Cuidadores informais querem subsídio universal e licenças remuneradas
A petição entregue hoje no Parlamento exige subsídios acessíveis a todos os cuidadores informais e ex-cuidadores, bem como licenças remuneradas e descanso gratuito. A ANCI denuncia falhas graves na aplicação do Estatuto do Cuidador Informal.

A Associação Nacional de Cuidadores Informais (ANCI) entregou esta quarta-feira no Parlamento uma petição com mais de 9.500 assinaturas, exigindo a aplicação plena do Estatuto do Cuidador Informal, nomeadamente o acesso universal ao subsídio de apoio, licenças remuneradas e o direito ao descanso gratuito.
A entrega foi feita à vice-presidente da Assembleia da República, Teresa Morais, que, segundo Liliana Gonçalves, presidente da ANCI, reconheceu a gravidade do problema social e a necessidade de avançar com soluções legislativas concretas.
O principal objetivo da petição, explica Liliana Gonçalves, é garantir o reconhecimento efetivo de todos os cuidadores informais e ex-cuidadores. “Atualmente, dos cerca de 16.500 cuidadores com estatuto reconhecido, pouco mais de 6 mil têm acesso ao subsídio”, alertou.
Entre os muitos excluídos estão reformados, trabalhadores a tempo parcial ou com emprego a tempo inteiro, e cuidadores informais principais que recebem subsídio de desemprego, os quais, segundo a associação, ficam injustamente fora do apoio.
“Nós entendemos que, independentemente da situação laboral do cuidador, todos deveriam ter acesso ao subsídio”, defende a dirigente da ANCI.
A associação exige ainda a criação legal de licenças remuneradas — de curta e longa duração — para que os cuidadores possam suspender a sua atividade profissional sem penalizações financeiras. “Neste momento, o cuidador não tem direito a pedir licença para cuidar”, denuncia Liliana Gonçalves.
Outro ponto crítico é o direito ao descanso do cuidador. A ANCI propõe que este seja gratuito e com reforço de serviços complementares ao apoio domiciliário, incluindo alternativas de alívio de 24 horas.
A atual solução disponível implica, muitas vezes, recorrer à rede de cuidados continuados integrados, por um período de 30 dias, o que, segundo a ANCI, representa um custo para o cuidador. “Isso não deveria acontecer”, sustenta Liliana Gonçalves, lembrando que, apesar de existir uma portaria de 2023 que prevê diferenciação positiva, a prática continua a penalizar os cuidadores.

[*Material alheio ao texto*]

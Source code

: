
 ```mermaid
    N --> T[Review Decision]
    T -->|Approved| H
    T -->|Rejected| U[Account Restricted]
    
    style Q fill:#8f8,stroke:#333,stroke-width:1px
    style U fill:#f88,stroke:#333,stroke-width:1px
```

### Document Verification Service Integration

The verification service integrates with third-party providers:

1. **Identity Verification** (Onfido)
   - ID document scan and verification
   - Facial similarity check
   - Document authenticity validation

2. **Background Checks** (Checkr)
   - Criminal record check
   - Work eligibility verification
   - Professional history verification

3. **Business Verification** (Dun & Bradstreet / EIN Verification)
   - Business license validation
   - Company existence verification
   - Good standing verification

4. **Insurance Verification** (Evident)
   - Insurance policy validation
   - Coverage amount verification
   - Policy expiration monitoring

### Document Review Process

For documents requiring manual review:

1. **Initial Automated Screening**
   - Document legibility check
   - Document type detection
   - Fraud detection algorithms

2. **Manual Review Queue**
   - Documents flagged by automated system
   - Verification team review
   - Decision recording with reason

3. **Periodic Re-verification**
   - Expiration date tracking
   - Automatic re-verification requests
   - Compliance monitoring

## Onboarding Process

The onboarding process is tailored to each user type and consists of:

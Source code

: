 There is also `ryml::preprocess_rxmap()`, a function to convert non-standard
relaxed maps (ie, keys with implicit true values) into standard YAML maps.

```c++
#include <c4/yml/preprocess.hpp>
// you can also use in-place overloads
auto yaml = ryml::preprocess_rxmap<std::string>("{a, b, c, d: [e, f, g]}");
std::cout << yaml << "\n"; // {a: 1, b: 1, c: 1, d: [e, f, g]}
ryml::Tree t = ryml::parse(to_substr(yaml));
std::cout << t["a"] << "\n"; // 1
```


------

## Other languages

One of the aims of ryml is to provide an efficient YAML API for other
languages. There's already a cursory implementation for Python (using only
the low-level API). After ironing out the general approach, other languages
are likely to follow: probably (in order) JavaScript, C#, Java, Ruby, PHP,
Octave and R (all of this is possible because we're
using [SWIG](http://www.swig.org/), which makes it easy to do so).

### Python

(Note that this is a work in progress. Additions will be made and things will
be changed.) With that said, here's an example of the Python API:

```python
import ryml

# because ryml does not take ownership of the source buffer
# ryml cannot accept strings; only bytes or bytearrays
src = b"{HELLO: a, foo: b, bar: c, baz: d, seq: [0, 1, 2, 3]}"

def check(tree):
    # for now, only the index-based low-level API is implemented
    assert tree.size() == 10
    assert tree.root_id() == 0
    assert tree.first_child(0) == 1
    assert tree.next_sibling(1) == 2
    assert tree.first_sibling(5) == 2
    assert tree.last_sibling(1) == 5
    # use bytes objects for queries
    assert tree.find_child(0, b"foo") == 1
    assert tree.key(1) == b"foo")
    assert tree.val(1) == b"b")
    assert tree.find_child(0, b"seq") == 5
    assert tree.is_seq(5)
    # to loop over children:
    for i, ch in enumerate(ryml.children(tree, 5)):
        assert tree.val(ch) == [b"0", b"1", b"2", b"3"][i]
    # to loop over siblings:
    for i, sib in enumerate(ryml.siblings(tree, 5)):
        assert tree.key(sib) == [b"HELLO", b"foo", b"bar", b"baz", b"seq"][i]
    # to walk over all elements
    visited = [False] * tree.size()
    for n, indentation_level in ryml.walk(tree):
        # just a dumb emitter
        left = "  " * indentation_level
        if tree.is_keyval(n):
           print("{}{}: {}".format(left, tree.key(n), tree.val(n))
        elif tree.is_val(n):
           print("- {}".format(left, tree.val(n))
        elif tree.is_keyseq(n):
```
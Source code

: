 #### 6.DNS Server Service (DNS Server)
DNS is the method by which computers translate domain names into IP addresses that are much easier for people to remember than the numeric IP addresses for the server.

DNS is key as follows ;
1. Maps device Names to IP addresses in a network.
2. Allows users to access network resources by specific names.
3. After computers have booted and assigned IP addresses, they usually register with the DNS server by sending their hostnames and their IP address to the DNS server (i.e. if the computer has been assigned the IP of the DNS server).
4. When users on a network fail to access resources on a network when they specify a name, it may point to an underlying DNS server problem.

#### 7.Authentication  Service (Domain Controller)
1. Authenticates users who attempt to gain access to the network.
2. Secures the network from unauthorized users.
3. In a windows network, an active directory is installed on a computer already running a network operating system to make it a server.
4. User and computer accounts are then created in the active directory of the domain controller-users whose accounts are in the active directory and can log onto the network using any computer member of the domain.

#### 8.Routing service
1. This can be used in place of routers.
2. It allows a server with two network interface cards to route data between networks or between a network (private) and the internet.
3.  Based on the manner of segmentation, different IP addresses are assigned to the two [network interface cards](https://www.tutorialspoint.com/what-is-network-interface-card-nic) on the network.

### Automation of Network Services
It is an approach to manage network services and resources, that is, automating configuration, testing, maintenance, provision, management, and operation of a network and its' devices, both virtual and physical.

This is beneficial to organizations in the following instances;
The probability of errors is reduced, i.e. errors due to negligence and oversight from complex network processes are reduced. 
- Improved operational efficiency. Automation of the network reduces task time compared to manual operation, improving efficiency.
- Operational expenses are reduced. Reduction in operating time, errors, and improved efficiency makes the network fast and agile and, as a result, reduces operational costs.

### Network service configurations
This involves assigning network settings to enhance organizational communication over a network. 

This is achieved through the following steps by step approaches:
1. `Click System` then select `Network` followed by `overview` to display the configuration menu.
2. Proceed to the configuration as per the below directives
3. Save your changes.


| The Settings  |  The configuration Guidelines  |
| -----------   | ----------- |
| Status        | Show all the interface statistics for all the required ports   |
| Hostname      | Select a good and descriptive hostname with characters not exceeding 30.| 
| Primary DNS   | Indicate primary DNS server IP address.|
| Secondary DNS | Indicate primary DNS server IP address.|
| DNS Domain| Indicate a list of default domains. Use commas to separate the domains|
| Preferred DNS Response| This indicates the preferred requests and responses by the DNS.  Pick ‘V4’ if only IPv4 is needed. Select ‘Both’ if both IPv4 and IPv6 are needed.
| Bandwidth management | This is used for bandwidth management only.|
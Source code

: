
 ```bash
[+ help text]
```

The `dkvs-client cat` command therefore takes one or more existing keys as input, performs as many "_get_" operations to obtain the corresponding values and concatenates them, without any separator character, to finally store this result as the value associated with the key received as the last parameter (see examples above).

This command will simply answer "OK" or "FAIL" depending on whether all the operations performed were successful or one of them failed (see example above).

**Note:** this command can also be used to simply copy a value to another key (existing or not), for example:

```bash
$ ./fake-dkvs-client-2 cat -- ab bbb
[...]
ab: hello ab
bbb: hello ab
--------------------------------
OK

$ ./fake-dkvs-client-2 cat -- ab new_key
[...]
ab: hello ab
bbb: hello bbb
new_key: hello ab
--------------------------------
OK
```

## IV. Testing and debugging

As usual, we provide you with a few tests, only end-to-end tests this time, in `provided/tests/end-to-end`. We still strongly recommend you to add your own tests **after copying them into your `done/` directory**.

“As pessoas cuidam 24 horas por dia, sete dias por semana, sem férias nem descanso. Mesmo quem trabalha fora de casa continua a ser cuidador nas horas livres”, sublinha.
Entre as reivindicações centrais está ainda a criação de uma carreira contributiva financiada pelo Estado, uma vez que a maioria dos cuidadores não desconta para a Segurança Social e, por isso, arrisca-se a não ter direito à reforma.
Esse é o caso de Liana Sousa, 58 anos, cuidadora a tempo inteiro do filho de 34 anos com paralisia cerebral. Sem carreira contributiva ativa, não tem direito a pensão e recebe apenas cerca de 300 euros mensais como cuidadora. “Para que serve esse valor? Mal dá para pagar as despesas básicas”, lamenta.
Liana deixou de trabalhar para cuidar do filho e defende que os cuidadores a tempo inteiro sejam remunerados como o são as instituições que acolhem pessoas com deficiência. “Estamos a fazer o mesmo trabalho”, afirma.
Liliana Gonçalves reforça que os cuidadores informais asseguram um serviço que o Estado não consegue prestar, muitas vezes sem qualquer retribuição. Apesar das dificuldades políticas atuais, apelou a todos os partidos para que reconheçam e legislem em favor destes cidadãos.
Estima-se que entre 8% a 10% da população portuguesa exerça funções de cuidador informal, dos quais cerca de 200 mil o fazem a tempo inteiro.